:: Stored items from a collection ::
--------------------

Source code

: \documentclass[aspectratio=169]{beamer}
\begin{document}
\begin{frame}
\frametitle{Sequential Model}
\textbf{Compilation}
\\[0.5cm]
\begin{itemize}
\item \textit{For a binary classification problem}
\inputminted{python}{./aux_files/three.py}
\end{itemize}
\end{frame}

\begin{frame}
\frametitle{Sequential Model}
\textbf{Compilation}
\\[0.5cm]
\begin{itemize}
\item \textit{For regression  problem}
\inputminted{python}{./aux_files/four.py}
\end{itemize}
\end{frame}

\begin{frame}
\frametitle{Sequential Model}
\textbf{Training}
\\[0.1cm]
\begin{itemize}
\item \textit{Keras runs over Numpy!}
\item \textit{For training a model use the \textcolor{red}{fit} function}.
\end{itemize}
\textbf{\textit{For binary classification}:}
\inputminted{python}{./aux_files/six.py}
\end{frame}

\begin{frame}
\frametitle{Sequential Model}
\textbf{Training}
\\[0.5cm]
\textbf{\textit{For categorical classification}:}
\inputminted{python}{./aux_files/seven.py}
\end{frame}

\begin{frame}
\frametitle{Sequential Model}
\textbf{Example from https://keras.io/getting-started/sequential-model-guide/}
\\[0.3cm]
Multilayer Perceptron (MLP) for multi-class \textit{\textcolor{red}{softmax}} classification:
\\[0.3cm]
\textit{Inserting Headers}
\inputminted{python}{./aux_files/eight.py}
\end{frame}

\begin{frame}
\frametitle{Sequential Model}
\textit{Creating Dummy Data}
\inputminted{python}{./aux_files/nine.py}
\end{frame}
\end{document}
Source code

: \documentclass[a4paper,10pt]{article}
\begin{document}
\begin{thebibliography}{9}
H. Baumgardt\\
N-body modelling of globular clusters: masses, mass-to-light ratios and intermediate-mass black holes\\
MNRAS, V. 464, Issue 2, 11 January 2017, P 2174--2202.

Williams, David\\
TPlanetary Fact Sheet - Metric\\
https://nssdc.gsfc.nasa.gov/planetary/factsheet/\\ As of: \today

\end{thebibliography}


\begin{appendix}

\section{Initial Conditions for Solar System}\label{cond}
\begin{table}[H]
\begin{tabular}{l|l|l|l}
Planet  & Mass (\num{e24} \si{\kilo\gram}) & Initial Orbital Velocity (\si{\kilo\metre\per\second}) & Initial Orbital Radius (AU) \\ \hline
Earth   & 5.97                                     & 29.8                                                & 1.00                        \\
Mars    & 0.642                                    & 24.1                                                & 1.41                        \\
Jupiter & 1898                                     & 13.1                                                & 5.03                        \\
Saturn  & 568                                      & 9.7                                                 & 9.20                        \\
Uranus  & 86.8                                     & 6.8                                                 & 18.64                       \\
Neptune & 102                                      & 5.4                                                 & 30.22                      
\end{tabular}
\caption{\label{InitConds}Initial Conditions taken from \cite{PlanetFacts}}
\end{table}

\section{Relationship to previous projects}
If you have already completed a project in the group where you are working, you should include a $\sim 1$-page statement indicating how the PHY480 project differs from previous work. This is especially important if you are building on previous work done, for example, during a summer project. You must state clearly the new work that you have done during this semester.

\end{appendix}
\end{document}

--------------------

:: To do ::
The data should be printed again exactly, line for line.

:: Exercise response ::
Source code

: \documentclass[aspectratio=169]{beamer}
\begin{document}
\begin{frame}
\frametitle{Sequential Model}
\textbf{Compilation}
\\[0.5cm]
\begin{itemize}
\item \textit{For a binary classification problem}
\inputminted{python}{./aux_files/three.py}
\end{itemize}
\end{frame}

\begin{frame}
\frametitle{Sequential Model}
\textbf{Compilation}
\\[0.5cm]
\begin{itemize}
\item \textit{For regression  problem}
\inputminted{python}{./aux_files/four.py}
\end{itemize}
\end{frame}

\begin{frame}
\frametitle{Sequential Model}
\textbf{Training}
\\[0.1cm]
\begin{itemize}
\item \textit{Keras runs over Numpy!}
\item \textit{For training a model use the \textcolor{red}{fit} function}.
\end{itemize}
\textbf{\textit{For binary classification}:}
\inputminted{python}{./aux_files/six.py}
\end{frame}

\begin{frame}
\frametitle{Sequential Model}
\textbf{Training}
\\[0.5cm]
\textbf{\textit{For categorical classification}:}
\inputminted{python}{./aux_files/seven.py}
\end{frame}

\begin{frame}
\frametitle{Sequential Model}
\textbf{Example from https://keras.io/getting-started/sequential-model-guide/}
\\[0.3cm]
Multilayer Perceptron (MLP) for multi-class \textit{\textcolor{red}{softmax}} classification:
\\[0.3cm]
\textit{Inserting Headers}
\inputminted{python}{./aux_files/eight.py}
\end{frame}

\begin{frame}
\frametitle{Sequential Model}
\textit{Creating Dummy Data}
\inputminted{python}{./aux_files/nine.py}
\end{frame}
\end{document}
Source code

: \documentclass[a4paper,10pt]{article}
\begin{document}
\begin{thebibliography}{9}
H. Baumgardt\\
N-body modelling of globular clusters: masses, mass-to-light ratios and intermediate-mass black holes\\
MNRAS, V. 464, Issue 2, 11 January 2017, P 2174--2202.

Williams, David\\
TPlanetary Fact Sheet - Metric\\
https://nssdc.gsfc.nasa.gov/planetary/factsheet/\\ As of: \today

\end{thebibliography}


\begin{appendix}

\section{Initial Conditions for Solar System}\label{cond}
\begin{table}[H]
\begin{tabular}{l|l|l|l}
Planet  & Mass (\num{e24} \si{\kilo\gram}) & Initial Orbital Velocity (\si{\kilo\metre\per\second}) & Initial Orbital Radius (AU) \\ \hline
Earth   & 5.97                                     & 29.8                                                & 1.00                        \\
Mars    & 0.642                                    & 24.1                                                & 1.41                        \\
Jupiter & 1898                                     & 13.1                                                & 5.03                        \\
Saturn  & 568                                      & 9.7                                                 & 9.20                        \\
Uranus  & 86.8                                     & 6.8                                                 & 18.64                       \\
Neptune & 102                                      & 5.4                                                 & 30.22                      
\end{tabular}
\caption{\label{InitConds}Initial Conditions taken from \cite{PlanetFacts}}
\end{table}

\section{Relationship to previous projects}
If you have already completed a project in the group where you are working, you should include a $\sim 1$-page statement indicating how the PHY480 project differs from previous work. This is especially important if you are building on previous work done, for example, during a summer project. You must state clearly the new work that you have done during this semester.

\end{appendix}
\end{document}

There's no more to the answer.